** What the task requires **
Where does the string "schemas" appear in the records? Copy each line that holds it.

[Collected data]
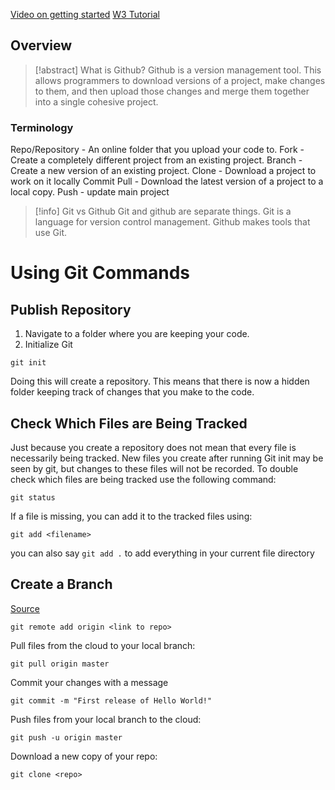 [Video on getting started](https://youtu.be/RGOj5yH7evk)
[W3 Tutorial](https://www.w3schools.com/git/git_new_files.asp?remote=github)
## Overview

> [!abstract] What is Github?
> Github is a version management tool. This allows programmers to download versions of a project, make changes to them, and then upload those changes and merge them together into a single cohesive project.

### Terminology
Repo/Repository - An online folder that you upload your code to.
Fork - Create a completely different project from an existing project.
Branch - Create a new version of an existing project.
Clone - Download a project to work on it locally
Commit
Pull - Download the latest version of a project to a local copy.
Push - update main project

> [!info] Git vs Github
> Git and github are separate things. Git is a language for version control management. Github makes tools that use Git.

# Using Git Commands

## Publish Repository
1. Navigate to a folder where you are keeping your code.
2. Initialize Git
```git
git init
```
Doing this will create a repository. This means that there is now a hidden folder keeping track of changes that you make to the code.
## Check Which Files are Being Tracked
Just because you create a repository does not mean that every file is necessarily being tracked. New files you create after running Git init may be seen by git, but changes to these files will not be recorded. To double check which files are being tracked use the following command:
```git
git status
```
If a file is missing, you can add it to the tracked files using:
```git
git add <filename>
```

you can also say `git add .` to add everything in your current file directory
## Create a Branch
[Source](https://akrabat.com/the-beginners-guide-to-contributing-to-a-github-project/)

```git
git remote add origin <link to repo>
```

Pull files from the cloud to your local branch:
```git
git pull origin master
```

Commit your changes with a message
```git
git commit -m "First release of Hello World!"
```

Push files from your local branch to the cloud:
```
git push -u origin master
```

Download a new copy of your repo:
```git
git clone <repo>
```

==

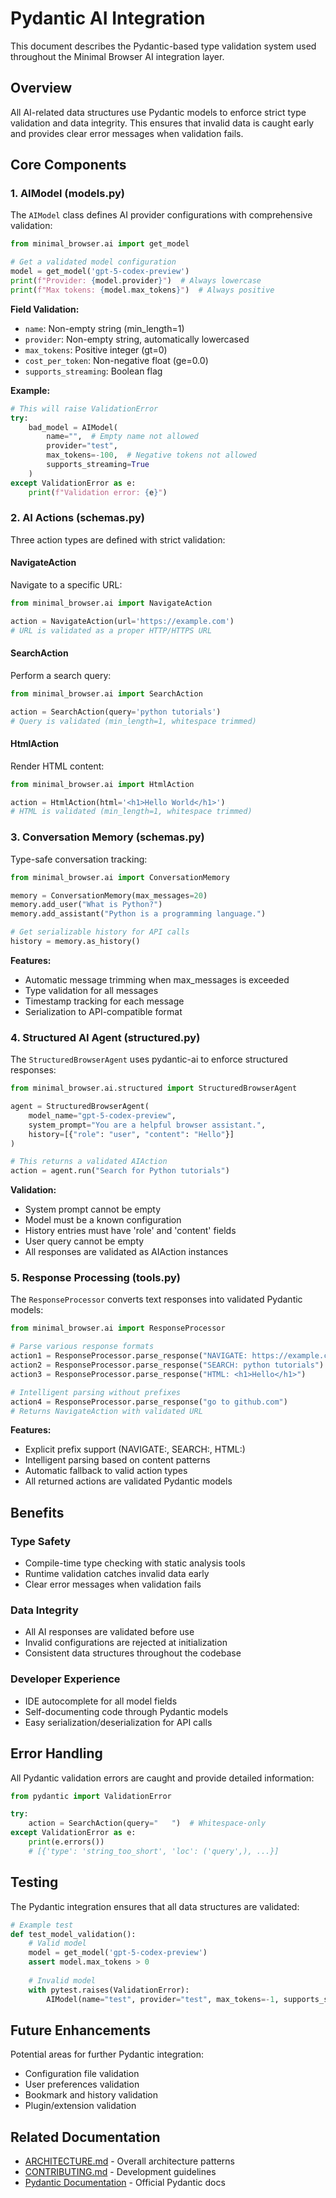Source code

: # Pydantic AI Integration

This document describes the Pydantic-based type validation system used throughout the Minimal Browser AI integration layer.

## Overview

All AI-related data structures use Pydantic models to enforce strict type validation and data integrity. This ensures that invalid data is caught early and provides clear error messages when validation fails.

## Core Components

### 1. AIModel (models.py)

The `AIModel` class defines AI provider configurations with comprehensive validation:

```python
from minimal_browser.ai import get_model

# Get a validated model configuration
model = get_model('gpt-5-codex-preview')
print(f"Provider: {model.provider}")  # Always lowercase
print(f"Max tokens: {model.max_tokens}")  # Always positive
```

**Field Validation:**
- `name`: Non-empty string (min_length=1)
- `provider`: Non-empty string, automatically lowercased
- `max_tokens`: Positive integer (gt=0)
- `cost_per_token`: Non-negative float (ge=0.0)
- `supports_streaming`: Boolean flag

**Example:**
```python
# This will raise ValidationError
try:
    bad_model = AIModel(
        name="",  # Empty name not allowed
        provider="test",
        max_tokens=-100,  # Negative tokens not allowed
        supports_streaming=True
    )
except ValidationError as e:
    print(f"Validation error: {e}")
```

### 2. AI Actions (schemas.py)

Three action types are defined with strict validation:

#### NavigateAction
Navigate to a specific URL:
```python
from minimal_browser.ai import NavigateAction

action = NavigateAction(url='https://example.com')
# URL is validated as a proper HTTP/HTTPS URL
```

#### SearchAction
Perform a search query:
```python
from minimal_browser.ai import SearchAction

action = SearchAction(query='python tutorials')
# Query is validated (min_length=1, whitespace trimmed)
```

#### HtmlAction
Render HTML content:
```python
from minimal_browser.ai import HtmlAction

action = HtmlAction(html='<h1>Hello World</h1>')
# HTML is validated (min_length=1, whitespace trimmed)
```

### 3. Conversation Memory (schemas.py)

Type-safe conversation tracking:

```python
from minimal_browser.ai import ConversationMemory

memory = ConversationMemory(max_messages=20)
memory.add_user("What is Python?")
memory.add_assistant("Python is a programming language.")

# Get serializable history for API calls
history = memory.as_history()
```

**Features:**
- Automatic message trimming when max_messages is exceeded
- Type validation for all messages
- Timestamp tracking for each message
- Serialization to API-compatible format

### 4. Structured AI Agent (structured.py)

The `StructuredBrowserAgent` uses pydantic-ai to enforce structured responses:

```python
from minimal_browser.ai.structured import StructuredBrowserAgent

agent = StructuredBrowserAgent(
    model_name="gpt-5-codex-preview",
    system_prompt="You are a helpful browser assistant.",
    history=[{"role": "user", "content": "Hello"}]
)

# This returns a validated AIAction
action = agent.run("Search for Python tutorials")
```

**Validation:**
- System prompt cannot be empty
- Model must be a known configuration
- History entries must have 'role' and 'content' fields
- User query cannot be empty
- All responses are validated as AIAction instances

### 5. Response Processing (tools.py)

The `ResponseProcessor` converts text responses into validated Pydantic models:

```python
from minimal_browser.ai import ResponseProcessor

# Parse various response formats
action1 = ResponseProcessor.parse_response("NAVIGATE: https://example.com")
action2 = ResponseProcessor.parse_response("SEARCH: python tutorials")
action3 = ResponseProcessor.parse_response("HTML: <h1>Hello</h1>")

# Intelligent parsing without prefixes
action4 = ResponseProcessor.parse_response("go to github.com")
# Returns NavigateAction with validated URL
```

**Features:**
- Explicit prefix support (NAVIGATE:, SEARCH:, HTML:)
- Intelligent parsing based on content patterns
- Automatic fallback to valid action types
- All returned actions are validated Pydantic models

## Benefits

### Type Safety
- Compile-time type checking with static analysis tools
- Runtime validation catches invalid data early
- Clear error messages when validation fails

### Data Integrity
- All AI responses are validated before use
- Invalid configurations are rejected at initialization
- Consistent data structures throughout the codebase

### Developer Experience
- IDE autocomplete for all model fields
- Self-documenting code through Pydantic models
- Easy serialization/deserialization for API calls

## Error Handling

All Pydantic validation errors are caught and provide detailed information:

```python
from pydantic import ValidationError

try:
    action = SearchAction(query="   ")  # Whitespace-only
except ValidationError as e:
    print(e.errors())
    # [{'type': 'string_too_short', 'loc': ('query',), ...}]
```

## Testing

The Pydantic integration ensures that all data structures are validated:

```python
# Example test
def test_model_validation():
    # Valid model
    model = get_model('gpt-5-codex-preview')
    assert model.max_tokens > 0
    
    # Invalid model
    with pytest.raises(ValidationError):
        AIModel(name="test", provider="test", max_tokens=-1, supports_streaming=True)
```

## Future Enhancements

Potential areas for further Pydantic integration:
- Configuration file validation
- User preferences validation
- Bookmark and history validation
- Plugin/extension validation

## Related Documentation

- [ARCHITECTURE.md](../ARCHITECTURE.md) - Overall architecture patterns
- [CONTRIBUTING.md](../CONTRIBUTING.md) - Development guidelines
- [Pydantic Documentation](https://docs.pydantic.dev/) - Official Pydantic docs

** Result below **
### 2. AI Actions (schemas.py)
### 3. Conversation Memory (schemas.py)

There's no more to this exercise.